Go to the line below containing "<li>(14:00) Crystal Palace" and print exactly from there through the line containing "### Countdown numbers", both included. Print nothing else.

EXERCISE DATA »

[Start of section]

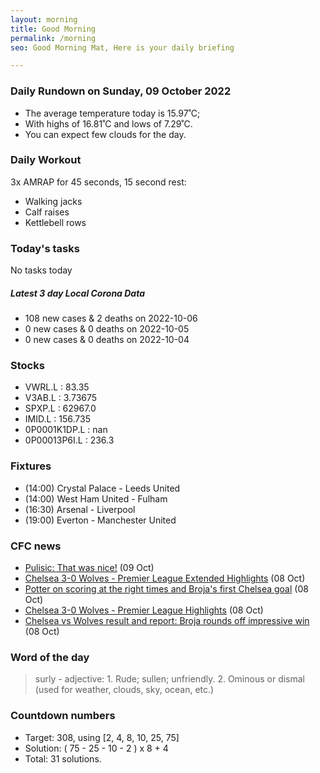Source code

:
 ```yaml
---
layout: morning
title: Good Morning
permalink: /morning
seo: Good Morning Mat, Here is your daily briefing

---
```


<!-- weather_marker starts -->
### Daily Rundown on Sunday, 09 October 2022

- The average temperature today is 15.97˚C;
- With highs of 16.81˚C and lows of 7.29˚C.
- You can expect few clouds for the day.

<!-- weather_marker ends -->

### Daily Workout
<!-- workout_marker starts -->
3x AMRAP for 45 seconds, 15 second rest:

- Walking jacks
- Calf raises
- Kettlebell rows

<!-- workout_marker ends -->

### Today's tasks
<!-- task_marker starts -->
No tasks today
<!-- task_marker ends -->

<!-- c19_marker starts -->
##### Latest 3 day Local Corona Data

- 108 new cases & 2 deaths on 2022-10-06
- 0 new cases & 0 deaths on 2022-10-05
- 0 new cases & 0 deaths on 2022-10-04

<!-- c19_marker ends -->

### Stocks

<!-- stocks_marker starts -->

- VWRL.L : 83.35
- V3AB.L : 3.73675
- SPXP.L : 62967.0
- IMID.L : 156.735
- 0P0001K1DP.L : nan
- 0P00013P6I.L : 236.3

<!-- stocks_marker ends -->

### Fixtures

<!-- sports_marker starts -->

<ul>
<li>(14:00) Crystal Palace - Leeds United</li>
<li>(14:00) West Ham United - Fulham</li>
<li>(16:30) Arsenal - Liverpool</li>
<li>(19:00) Everton - Manchester United</li>
</ul>

<!-- sports_marker ends -->

### CFC news

<!-- cfc_marker starts -->
- [Pulisic: That was nice!](https://chelseafc.com/en/news/article/pulisic-that-was-nice) (09 Oct)
- [Chelsea 3-0 Wolves - Premier League Extended Highlights](https://chelseafc.com/en/video/chelsea-3-0-wolves-or-premier-league-extended-highlights) (08 Oct)
- [Potter on scoring at the right times and Broja's first Chelsea goal](https://chelseafc.com/en/news/article/potter-on-scoring-at-the-right-times-and-brojas-first-chelsea-goal) (08 Oct)
- [Chelsea 3-0 Wolves - Premier League Highlights](https://chelseafc.com/en/video/chelsea-3-0-wolves-or-premier-league-highlights) (08 Oct)
- [Chelsea vs Wolves result and report: Broja rounds off impressive win](https://chelseafc.com/en/news/article/chelsea-vs-wolves-result-and-report-broja-rounds-off-impressive-win) (08 Oct)

<!-- cfc_marker ends -->

### Word of the day
<!-- word_marker starts -->

 > surly - adjective: 1. Rude; sullen; unfriendly. 2. Ominous or dismal (used for weather, clouds, sky, ocean, etc.)

<!-- word_marker ends -->

### Countdown numbers
<!-- game_marker starts -->

- Target: 308, using [2, 4, 8, 10, 25, 75]
- Solution: ( 75 - 25 - 10 - 2 ) x 8 + 4
- Total: 31 solutions.

<!-- game_marker ends -->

[End of section]

RESULT OF THIS EXERCISE »
<li>(14:00) Crystal Palace - Leeds United</li>
<li>(14:00) West Ham United - Fulham</li>
<li>(16:30) Arsenal - Liverpool</li>
<li>(19:00) Everton - Manchester United</li>
</ul>

<!-- sports_marker ends -->

### CFC news

<!-- cfc_marker starts -->
- [Pulisic: That was nice!](https://chelseafc.com/en/news/article/pulisic-that-was-nice) (09 Oct)
- [Chelsea 3-0 Wolves - Premier League Extended Highlights](https://chelseafc.com/en/video/chelsea-3-0-wolves-or-premier-league-extended-highlights) (08 Oct)
- [Potter on scoring at the right times and Broja's first Chelsea goal](https://chelseafc.com/en/news/article/potter-on-scoring-at-the-right-times-and-brojas-first-chelsea-goal) (08 Oct)
- [Chelsea 3-0 Wolves - Premier League Highlights](https://chelseafc.com/en/video/chelsea-3-0-wolves-or-premier-league-highlights) (08 Oct)
- [Chelsea vs Wolves result and report: Broja rounds off impressive win](https://chelseafc.com/en/news/article/chelsea-vs-wolves-result-and-report-broja-rounds-off-impressive-win) (08 Oct)

<!-- cfc_marker ends -->

### Word of the day
<!-- word_marker starts -->

 > surly - adjective: 1. Rude; sullen; unfriendly. 2. Ominous or dismal (used for weather, clouds, sky, ocean, etc.)

<!-- word_marker ends -->

### Countdown numbers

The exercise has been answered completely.